Figure 3.. Impact of Pharmacological Inhibition of Hindbrain GP With or Without Exogenous Lactate Infusion on Ventromedial Hypothalamic Nucleus Norepinephrine (NE) Content.

Bars show mean VMN tissue NE levels for aCSF/aCSF (solid white bars), DAB/aCSF (solid gray bars), and DAB/L-lactate (diagonal-striped gray bars) treatment groups. *p<0.05; **p<0.01; ***p<0.001.

Figure 4.. Regulation of VMN Glycogen Metabolic Enyzme Protein Expression and Glycogen Content by Hindbrain Glycogen Metabolic Status.

In Panels 4A-3C, bars depict mean normalized VMN glycogen synthase (GS; Panel 4A), glycogen phosphorylase-brain type (GPbb; Panel 4B), or glycogen phosphorylase GP-muscle type (GPmm; Panel 4C) protein O.D. measures ± S.E.M. for aCSF/aCSF (solid white bars), DAB/aCSF (slid gray bars), and DAB/L-lactate (diagonal-striped gray bars) treatment groups. Data in Panels 3D and 3E illustrate DAB effects with or without subsequent L-lactate infusion on mean VMN glycogen or glucose content, respectively, in the same treatment groups. *p<0.05; **p<0.01; ***p<0.001.
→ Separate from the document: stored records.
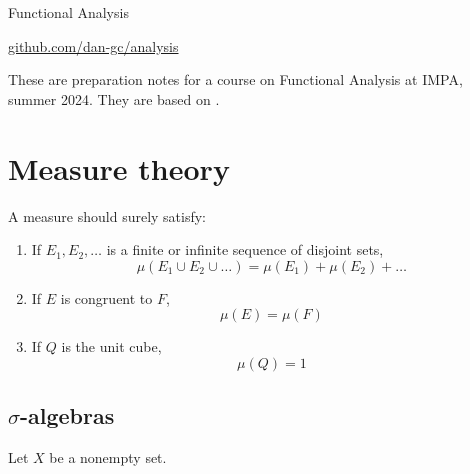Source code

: \documentclass{article}
\theoremstyle{definition}
\numberwithin{equation}{section}
\begin{document}
	\begin{center}
		{\LARGE Functional Analysis}

		\href{https://github.com/dan-gc/analysis}{github.com/dan-gc/analysis}
	\end{center}
	These are preparation notes for a course on Functional Analysis at IMPA, summer 2024. They are based on \cite{folland,narici,brezis}.
	\tableofcontents
	\clearpage
	\section{Measure theory}
	{\small \color{blue}A measure should surely satisfy:
	\begin{enumerate}
		\item If $E_1,E_2,\ldots$ is a finite or infinite sequence of disjoint sets,
		\[\mu(E_1\cup E_2\cup\ldots)=\mu(E_1)+\mu(E_2)+\ldots\]
		
		\item If $E$ is congruent to $F$,
		\[\mu(E)=\mu(F)\]
		
		\item If $Q$ is the unit cube,
		\[\mu(Q)=1\]
	\end{enumerate}}
	\subsection{$\sigma$-algebras}
Let $X$ be a nonempty set. 
	
\end{document}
Figure 5.. Effects of Hindbrain GP Inhibition on VMN Gluco-stimulatory Nitrergic and Gluco-inhibitory γ-Aminobutyric Acid Neuron Marker Protein Expression; Impact of L-Lactate Infusion.
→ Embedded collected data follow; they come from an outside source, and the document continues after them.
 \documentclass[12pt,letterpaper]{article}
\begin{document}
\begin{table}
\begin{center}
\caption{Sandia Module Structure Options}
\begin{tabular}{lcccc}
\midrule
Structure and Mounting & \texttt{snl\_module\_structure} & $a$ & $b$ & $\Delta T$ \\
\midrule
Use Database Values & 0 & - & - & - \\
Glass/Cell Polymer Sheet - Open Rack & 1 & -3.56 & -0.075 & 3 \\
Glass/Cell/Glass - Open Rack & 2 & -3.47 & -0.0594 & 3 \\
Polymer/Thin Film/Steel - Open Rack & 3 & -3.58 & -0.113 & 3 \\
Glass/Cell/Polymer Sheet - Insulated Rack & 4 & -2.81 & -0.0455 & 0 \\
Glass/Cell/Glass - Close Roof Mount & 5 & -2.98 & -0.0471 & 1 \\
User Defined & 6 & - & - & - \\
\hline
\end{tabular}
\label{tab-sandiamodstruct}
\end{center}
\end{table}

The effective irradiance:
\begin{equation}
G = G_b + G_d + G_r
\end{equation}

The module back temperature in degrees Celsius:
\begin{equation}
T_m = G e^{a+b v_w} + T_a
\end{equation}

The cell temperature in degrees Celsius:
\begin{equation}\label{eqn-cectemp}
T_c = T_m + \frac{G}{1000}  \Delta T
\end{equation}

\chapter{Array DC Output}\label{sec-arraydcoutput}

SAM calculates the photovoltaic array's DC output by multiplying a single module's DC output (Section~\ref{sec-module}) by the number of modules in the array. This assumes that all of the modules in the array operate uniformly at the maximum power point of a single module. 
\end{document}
Bars in Panels 5A and 5B depict mean normalized VMN neuronal nitric oxide synthase (nNOS) or glutamate decarboxylase 65/67 (GAD) protein O.D. measures ± S.E.M. for aCSF/aCSF (solid white bars), DAB/aCSF (solid gray bars), and DAB/L-lactate (diagonal-striped gray bars) treatment groups. *p<0.05; **p<0.01; ***p<0.001.

Figure 6.. Effects of Caudal Fourth Ventricular DAB Administration on Circulating Glucose and Counter-Regulatory Hormone Concentrations in the Male Rat.

Data depict mean plasma glucose (Panel 6A), glucagon (Panel 6C), and corticosterone (Panel 6C) levels ± S.E.M. for aCSF/aCSF (solid white bars), DAB/aCSF (solid gray bars), and DAB/L-lactate (diagonal-striped gray bars) treatment groups. *p<0.05; **p<0.01; ***p<0.001.